» **What is expected**: Return, word for word, the line that contains "<!-- 视频容器div -->" and every line after it through the end of the records.

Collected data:
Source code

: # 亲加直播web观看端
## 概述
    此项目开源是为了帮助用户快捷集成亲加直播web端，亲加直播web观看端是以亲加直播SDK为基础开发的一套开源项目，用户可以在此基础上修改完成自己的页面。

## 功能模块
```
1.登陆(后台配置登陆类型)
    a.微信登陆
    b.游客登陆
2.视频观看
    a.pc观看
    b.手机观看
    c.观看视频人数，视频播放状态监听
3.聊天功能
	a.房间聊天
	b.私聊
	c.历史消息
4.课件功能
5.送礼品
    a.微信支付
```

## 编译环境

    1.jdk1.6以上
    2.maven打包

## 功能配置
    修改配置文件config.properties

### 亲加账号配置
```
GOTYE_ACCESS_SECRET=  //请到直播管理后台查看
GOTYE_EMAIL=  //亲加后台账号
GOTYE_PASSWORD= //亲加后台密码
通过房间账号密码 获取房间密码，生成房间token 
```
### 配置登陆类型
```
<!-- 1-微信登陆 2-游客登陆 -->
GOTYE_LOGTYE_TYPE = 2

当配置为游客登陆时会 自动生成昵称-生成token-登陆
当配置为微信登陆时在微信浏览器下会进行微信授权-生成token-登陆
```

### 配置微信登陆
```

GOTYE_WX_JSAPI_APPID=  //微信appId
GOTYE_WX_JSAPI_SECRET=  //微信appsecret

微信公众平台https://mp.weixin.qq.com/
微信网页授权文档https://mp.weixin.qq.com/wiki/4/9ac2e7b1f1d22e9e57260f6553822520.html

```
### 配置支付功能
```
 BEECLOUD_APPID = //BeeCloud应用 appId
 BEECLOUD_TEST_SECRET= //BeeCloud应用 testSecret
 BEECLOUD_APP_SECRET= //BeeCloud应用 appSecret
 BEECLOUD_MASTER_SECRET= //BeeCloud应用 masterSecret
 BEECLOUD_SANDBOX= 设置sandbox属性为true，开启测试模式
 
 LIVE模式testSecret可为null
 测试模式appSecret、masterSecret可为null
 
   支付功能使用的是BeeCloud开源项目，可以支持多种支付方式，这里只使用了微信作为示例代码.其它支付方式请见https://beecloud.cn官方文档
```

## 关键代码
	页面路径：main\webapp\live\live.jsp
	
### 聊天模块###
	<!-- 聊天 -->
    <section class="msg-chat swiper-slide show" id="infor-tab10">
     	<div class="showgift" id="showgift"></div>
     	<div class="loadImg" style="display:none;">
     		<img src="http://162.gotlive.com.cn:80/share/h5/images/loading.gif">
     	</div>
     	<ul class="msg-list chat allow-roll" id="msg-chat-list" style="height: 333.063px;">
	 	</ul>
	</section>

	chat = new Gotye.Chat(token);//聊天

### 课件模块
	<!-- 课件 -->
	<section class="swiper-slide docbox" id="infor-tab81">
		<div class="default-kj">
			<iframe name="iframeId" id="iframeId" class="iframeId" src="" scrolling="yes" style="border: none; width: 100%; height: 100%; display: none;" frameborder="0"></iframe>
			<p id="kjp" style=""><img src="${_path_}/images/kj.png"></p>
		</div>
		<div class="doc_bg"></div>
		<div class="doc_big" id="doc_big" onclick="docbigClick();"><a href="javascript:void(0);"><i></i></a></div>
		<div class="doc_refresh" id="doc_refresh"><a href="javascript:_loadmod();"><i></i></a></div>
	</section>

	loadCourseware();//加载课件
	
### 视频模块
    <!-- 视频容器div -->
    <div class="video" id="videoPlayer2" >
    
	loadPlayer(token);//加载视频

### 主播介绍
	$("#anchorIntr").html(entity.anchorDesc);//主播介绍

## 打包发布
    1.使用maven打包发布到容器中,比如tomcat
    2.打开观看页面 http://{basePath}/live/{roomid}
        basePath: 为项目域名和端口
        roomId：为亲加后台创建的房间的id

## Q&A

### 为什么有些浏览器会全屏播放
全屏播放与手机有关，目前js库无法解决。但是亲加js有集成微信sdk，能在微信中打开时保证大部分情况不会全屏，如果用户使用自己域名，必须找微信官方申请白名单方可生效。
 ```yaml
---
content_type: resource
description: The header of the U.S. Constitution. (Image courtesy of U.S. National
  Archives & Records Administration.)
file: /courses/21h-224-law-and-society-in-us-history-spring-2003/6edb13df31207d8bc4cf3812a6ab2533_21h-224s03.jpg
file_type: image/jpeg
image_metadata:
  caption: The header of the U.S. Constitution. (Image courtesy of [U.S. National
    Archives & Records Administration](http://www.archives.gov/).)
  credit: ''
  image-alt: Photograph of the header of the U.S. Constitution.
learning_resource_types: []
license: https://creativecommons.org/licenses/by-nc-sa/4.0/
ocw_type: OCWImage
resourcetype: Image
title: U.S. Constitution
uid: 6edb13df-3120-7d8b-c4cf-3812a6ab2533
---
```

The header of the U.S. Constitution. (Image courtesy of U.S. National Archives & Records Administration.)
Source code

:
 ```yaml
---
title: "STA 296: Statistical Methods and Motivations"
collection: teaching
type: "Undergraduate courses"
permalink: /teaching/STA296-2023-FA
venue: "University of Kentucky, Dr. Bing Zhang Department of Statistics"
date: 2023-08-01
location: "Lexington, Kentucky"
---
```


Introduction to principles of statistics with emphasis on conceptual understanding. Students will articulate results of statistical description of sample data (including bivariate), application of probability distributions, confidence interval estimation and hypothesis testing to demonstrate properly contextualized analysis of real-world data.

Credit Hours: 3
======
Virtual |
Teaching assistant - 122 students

» **Task result**:
    <!-- 视频容器div -->
    <div class="video" id="videoPlayer2" >
    
	loadPlayer(token);//加载视频

### 主播介绍
	$("#anchorIntr").html(entity.anchorDesc);//主播介绍

## 打包发布
    1.使用maven打包发布到容器中,比如tomcat
    2.打开观看页面 http://{basePath}/live/{roomid}
        basePath: 为项目域名和端口
        roomId：为亲加后台创建的房间的id

## Q&A

### 为什么有些浏览器会全屏播放
全屏播放与手机有关，目前js库无法解决。但是亲加js有集成微信sdk，能在微信中打开时保证大部分情况不会全屏，如果用户使用自己域名，必须找微信官方申请白名单方可生效。
 ```yaml
---
content_type: resource
description: The header of the U.S. Constitution. (Image courtesy of U.S. National
  Archives & Records Administration.)
file: /courses/21h-224-law-and-society-in-us-history-spring-2003/6edb13df31207d8bc4cf3812a6ab2533_21h-224s03.jpg
file_type: image/jpeg
image_metadata:
  caption: The header of the U.S. Constitution. (Image courtesy of [U.S. National
    Archives & Records Administration](http://www.archives.gov/).)
  credit: ''
  image-alt: Photograph of the header of the U.S. Constitution.
learning_resource_types: []
license: https://creativecommons.org/licenses/by-nc-sa/4.0/
ocw_type: OCWImage
resourcetype: Image
title: U.S. Constitution
uid: 6edb13df-3120-7d8b-c4cf-3812a6ab2533
---
```

The header of the U.S. Constitution. (Image courtesy of U.S. National Archives & Records Administration.)
Source code

:
 ```yaml
---
title: "STA 296: Statistical Methods and Motivations"
collection: teaching
type: "Undergraduate courses"
permalink: /teaching/STA296-2023-FA
venue: "University of Kentucky, Dr. Bing Zhang Department of Statistics"
date: 2023-08-01
location: "Lexington, Kentucky"
---
```


Introduction to principles of statistics with emphasis on conceptual understanding. Students will articulate results of statistical description of sample data (including bivariate), application of probability distributions, confidence interval estimation and hypothesis testing to demonstrate properly contextualized analysis of real-world data.

Credit Hours: 3
======
Virtual |
Teaching assistant - 122 students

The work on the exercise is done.